The cover story in Sunday’s New York Times magazine was written by a former drug dealer about his “supplier…mentor…role model.” You could argue about the importance of the subject, or the quality of the writing (which I found a bit mannered), but not, in my mind, about the timing. Putting this story on the cover on Christmas Eve seemed not only insensitive but in your face.
The lead review in the Book Review was of a new biography of Magic Johnson. Undoubtedly, the Times feels it is making amends for decades of inattention to Black Americans, but Sunday it seemed – by featuring an athlete and a drug dealer – to be perpetuating stereotypes. In an interview last week on “Fresh Air,” Cord Jefferson, the director of the new film American Fiction, complained that when he was a television writer the stories he would get asked to write, as the Black man in the room, invariably involved drugs or guns or prison. It annoyed him that a whole swath of the Black experience – the lives of law-abiding, middle-class Blacks – was being ignored. It’s why he made his latest film.
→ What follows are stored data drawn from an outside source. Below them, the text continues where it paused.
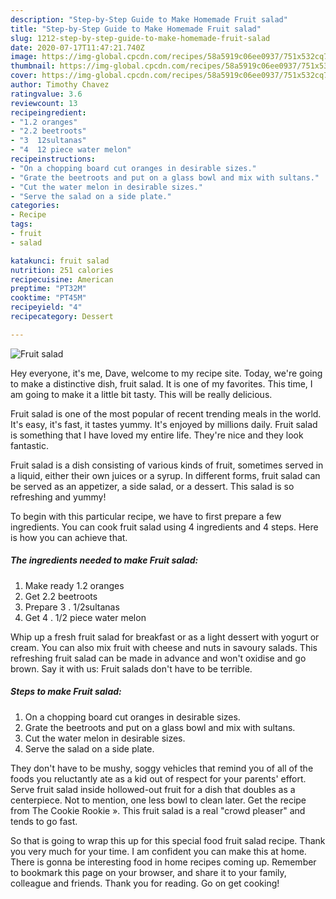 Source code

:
 ```yaml
---
description: "Step-by-Step Guide to Make Homemade Fruit salad"
title: "Step-by-Step Guide to Make Homemade Fruit salad"
slug: 1212-step-by-step-guide-to-make-homemade-fruit-salad
date: 2020-07-17T11:47:21.740Z
image: https://img-global.cpcdn.com/recipes/58a5919c06ee0937/751x532cq70/fruit-salad-recipe-main-photo.jpg
thumbnail: https://img-global.cpcdn.com/recipes/58a5919c06ee0937/751x532cq70/fruit-salad-recipe-main-photo.jpg
cover: https://img-global.cpcdn.com/recipes/58a5919c06ee0937/751x532cq70/fruit-salad-recipe-main-photo.jpg
author: Timothy Chavez
ratingvalue: 3.6
reviewcount: 13
recipeingredient:
- "1.2 oranges"
- "2.2 beetroots"
- "3  12sultanas"
- "4  12 piece water melon"
recipeinstructions:
- "On a chopping board cut oranges in desirable sizes."
- "Grate the beetroots and put on a glass bowl and mix with sultans."
- "Cut the water melon in desirable sizes."
- "Serve the salad on a side plate."
categories:
- Recipe
tags:
- fruit
- salad

katakunci: fruit salad 
nutrition: 251 calories
recipecuisine: American
preptime: "PT32M"
cooktime: "PT45M"
recipeyield: "4"
recipecategory: Dessert

---
```



![Fruit salad](https://img-global.cpcdn.com/recipes/58a5919c06ee0937/751x532cq70/fruit-salad-recipe-main-photo.jpg)

Hey everyone, it's me, Dave, welcome to my recipe site. Today, we're going to make a distinctive dish, fruit salad. It is one of my favorites. This time, I am going to make it a little bit tasty. This will be really delicious.

Fruit salad is one of the most popular of recent trending meals in the world. It's easy, it's fast, it tastes yummy. It's enjoyed by millions daily. Fruit salad is something that I have loved my entire life. They're nice and they look fantastic.

Fruit salad is a dish consisting of various kinds of fruit, sometimes served in a liquid, either their own juices or a syrup. In different forms, fruit salad can be served as an appetizer, a side salad, or a dessert. This salad is so refreshing and yummy!


To begin with this particular recipe, we have to first prepare a few ingredients. You can cook fruit salad using 4 ingredients and 4 steps. Here is how you can achieve that.

<!--inarticleads1-->

##### The ingredients needed to make Fruit salad:

1. Make ready 1.2 oranges
1. Get 2.2 beetroots
1. Prepare 3 . 1/2sultanas
1. Get 4 . 1/2 piece water melon


Whip up a fresh fruit salad for breakfast or as a light dessert with yogurt or cream. You can also mix fruit with cheese and nuts in savoury salads. This refreshing fruit salad can be made in advance and won&#39;t oxidise and go brown. Say it with us: Fruit salads don&#39;t have to be terrible. 

<!--inarticleads2-->

##### Steps to make Fruit salad:

1. On a chopping board cut oranges in desirable sizes.
1. Grate the beetroots and put on a glass bowl and mix with sultans.
1. Cut the water melon in desirable sizes.
1. Serve the salad on a side plate.


They don&#39;t have to be mushy, soggy vehicles that remind you of all of the foods you reluctantly ate as a kid out of respect for your parents&#39; effort. Serve fruit salad inside hollowed-out fruit for a dish that doubles as a centerpiece. Not to mention, one less bowl to clean later. Get the recipe from The Cookie Rookie ». This fruit salad is a real &#34;crowd pleaser&#34; and tends to go fast. 

So that is going to wrap this up for this special food fruit salad recipe. Thank you very much for your time. I am confident you can make this at home. There is gonna be interesting food in home recipes coming up. Remember to bookmark this page on your browser, and share it to your family, colleague and friends. Thank you for reading. Go on get cooking!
In his memoir Losing My Cool, Thomas Chatterton Williams remembers his father saying he’d be happy if he never saw another Black athlete or entertainer. If he’s still alive, I hope he doesn’t read the New York Times.
I’ve been reading over the journal I kept my last year at the Sun-Sentinel, a year that, because of what was happening to newspapers in general, and to mine specifically, was one of the worst of my life. Yet reading through it I’ve been struck by how rich the year was, especially compared to the last two, in events and drama.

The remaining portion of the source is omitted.